ほととぎす

The hototogisu is a kind of Japanese cuckoo (Cuculus poliocephalus). The song of the hototogisu traditionally signaled the arrival of summer. In other tales, the mournful cry of a hototogisu in a lonely wood was associated with the longing of the spirits of the dead to return to their loved ones still living. The hototogisu has long been a popular subject in Japanese literature and poetry, making appearances in both The Tale of Genji and The Pillow Book, and practically comprising an entire genre of hototogisu haiku.

The hototogisu is also the is also the subject of a famous set of sayings used to compare the personalities of Japan's three great unifiers - Oda Nobunaga, Toyotomi Hideyoshi, and Tokugawa Ieyasu:

Nobunaga: Nakanakuba koroshite shimaou hototogisu ("If the hotogisu doesn't sing, kill it.")

Hideyoshi: Nakanakuba nakasete miseyou hototogisu ("If the hototogisu doesn't sing, force it to.")

Ieyasu: Nakanakuba nakumade matou hototogisu ("If the hototogisu doesn't sing, wait.")
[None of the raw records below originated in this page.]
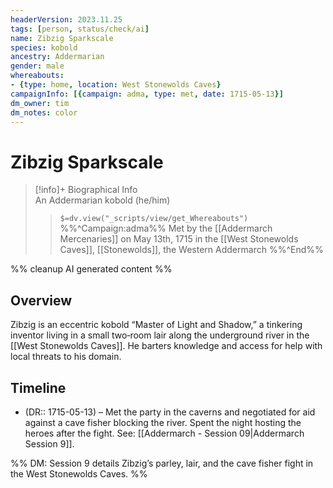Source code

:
 ```yaml
---
headerVersion: 2023.11.25
tags: [person, status/check/ai]
name: Zibzig Sparkscale
species: kobold
ancestry: Addermarian
gender: male
whereabouts:
- {type: home, location: West Stonewolds Caves}
campaignInfo: [{campaign: adma, type: met, date: 1715-05-13}]
dm_owner: tim
dm_notes: color
---
```

# Zibzig Sparkscale
>[!info]+ Biographical Info  
> An Addermarian kobold (he/him)  
>> `$=dv.view("_scripts/view/get_Whereabouts")`  
>> %%^Campaign:adma%% Met by the [[Addermarch Mercenaries]] on May 13th, 1715 in the [[West Stonewolds Caves]], [[Stonewolds]], the Western Addermarch %%^End%%

%% cleanup AI generated content %%
## Overview
Zibzig is an eccentric kobold “Master of Light and Shadow,” a tinkering inventor living in a small two‑room lair along the underground river in the [[West Stonewolds Caves]]. He barters knowledge and access for help with local threats to his domain.

## Timeline
- (DR:: 1715-05-13) – Met the party in the caverns and negotiated for aid against a cave fisher blocking the river. Spent the night hosting the heroes after the fight. See: [[Addermarch - Session 09|Addermarch Session 9]].

%% DM: Session 9 details Zibzig’s parley, lair, and the cave fisher fight in the West Stonewolds Caves. %%
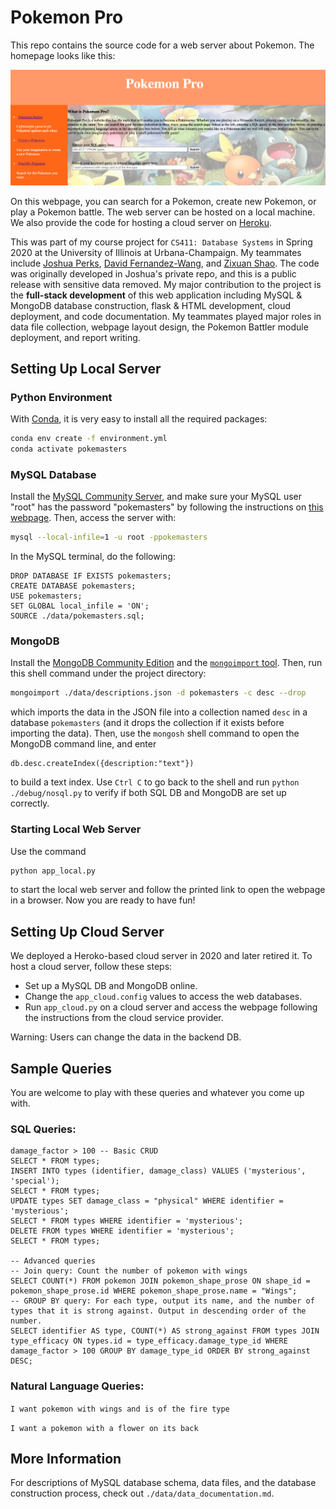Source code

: # Pokemon Pro
This repo contains the source code for a web server about Pokemon. The homepage looks like this:

![interface](./data/images/interface.png)

On this webpage, you can search for a Pokemon, create new Pokemon, or play a Pokemon battle. The web server can be hosted on a local machine. We also provide the code for hosting a cloud server on [Heroku](https://www.heroku.com/).

This was part of my course project for `CS411: Database Systems` in Spring 2020 at the University of Illinois at Urbana-Champaign. My teammates include [Joshua Perks](https://github.com/joshuaPerakis), [David Fernandez-Wang](https://github.com/davidfwww), and [Zixuan Shao](https://github.com/PygMali0n). The code was originally developed in Joshua's private repo, and this is a public release with sensitive data removed. My major contribution to the project is the **full-stack development** of this web application including MySQL & MongoDB database construction, flask & HTML development, cloud deployment, and code documentation. My teammates played major roles in data file collection, webpage layout design, the Pokemon Battler module deployment, and report writing.

## Setting Up Local Server

### Python Environment

With [Conda](https://docs.conda.io/en/latest/), it is very easy to install all the required packages:

```bash
conda env create -f environment.yml
conda activate pokemasters
```

### MySQL Database

Install the [MySQL Community Server](https://dev.mysql.com/downloads/mysql/), and make sure your MySQL user "root" has the password "pokemasters" by following the instructions on [this webpage](https://www.techrepublic.com/article/how-to-set-change-and-recover-a-mysql-root-password/). Then, access the server with:

```bash
mysql --local-infile=1 -u root -ppokemasters
```

In the MySQL terminal, do the following:

```mysql
DROP DATABASE IF EXISTS pokemasters;
CREATE DATABASE pokemasters;
USE pokemasters;
SET GLOBAL local_infile = 'ON';
SOURCE ./data/pokemasters.sql;
```

### MongoDB

Install the [MongoDB Community Edition](https://www.mongodb.com/docs/manual/administration/install-community/) and the [`mongoimport` tool](https://www.mongodb.com/docs/database-tools/mongoimport/). Then, run this shell command under the project directory:

```bash
mongoimport ./data/descriptions.json -d pokemasters -c desc --drop
```

which imports the data in the JSON file into a collection named `desc` in a database `pokemasters` (and it drops the collection if it exists before importing the data). Then, use the `mongosh` shell command to open the MongoDB command line, and enter

```mongosh
db.desc.createIndex({description:"text"})
```

to build a text index. Use `Ctrl C` to go back to the shell and run `python ./debug/nosql.py`  to verify if both SQL DB and MongoDB are set up correctly.

### Starting Local Web Server

Use the command

```bash
python app_local.py
```

to start the local web server and follow the printed link to open the webpage in a browser. Now you are ready to have fun!

## Setting Up Cloud Server

We deployed a Heroko-based cloud server in 2020 and later retired it. To host a cloud server, follow these steps:

- Set up a MySQL DB and MongoDB online.
- Change the `app_cloud.config` values to access the web databases.
- Run `app_cloud.py` on a cloud server and access the webpage following the instructions from the cloud service provider.

Warning: Users can change the data in the backend DB.

## Sample Queries

You are welcome to play with these queries and whatever you come up with.

### SQL Queries:

```mysql
damage_factor > 100 -- Basic CRUD
SELECT * FROM types;
INSERT INTO types (identifier, damage_class) VALUES ('mysterious', 'special');
SELECT * FROM types;
UPDATE types SET damage_class = "physical" WHERE identifier = 'mysterious';
SELECT * FROM types WHERE identifier = 'mysterious';
DELETE FROM types WHERE identifier = 'mysterious';
SELECT * FROM types;

-- Advanced queries
-- Join query: Count the number of pokemon with wings
SELECT COUNT(*) FROM pokemon JOIN pokemon_shape_prose ON shape_id = pokemon_shape_prose.id WHERE pokemon_shape_prose.name = "Wings";
-- GROUP BY query: For each type, output its name, and the number of types that it is strong against. Output in descending order of the number.
SELECT identifier AS type, COUNT(*) AS strong_against FROM types JOIN type_efficacy ON types.id = type_efficacy.damage_type_id WHERE damage_factor > 100 GROUP BY damage_type_id ORDER BY strong_against DESC;
```

### Natural Language Queries:

`I want pokemon with wings and is of the fire type`

`I want a pokemon with a flower on its back`

## More Information

For descriptions of MySQL database schema, data files, and the database construction process, check out `./data/data_documentation.md`.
There are no less than nine ways to write "hototogisu" using Japanese kanji, only some of which have meanings that actually reflect the bird they name:

杜鵑, "woods cuckoo"
子規, "egg measuring" (may suggest the bird's practice of laying eggs in the nest of other birds)
時鳥, "bird of time"
不如帰, "homelessness"
蜀魂, "spirit of Szechuan"
霍公鳥, "speedy cuckoo bird"
田鵑, "rice field cuckoo"
沓手鳥, "shoe hand bird"
杜宇, "woods' roof"

Suffice to say, "hototogisu" is usually written in hiragana.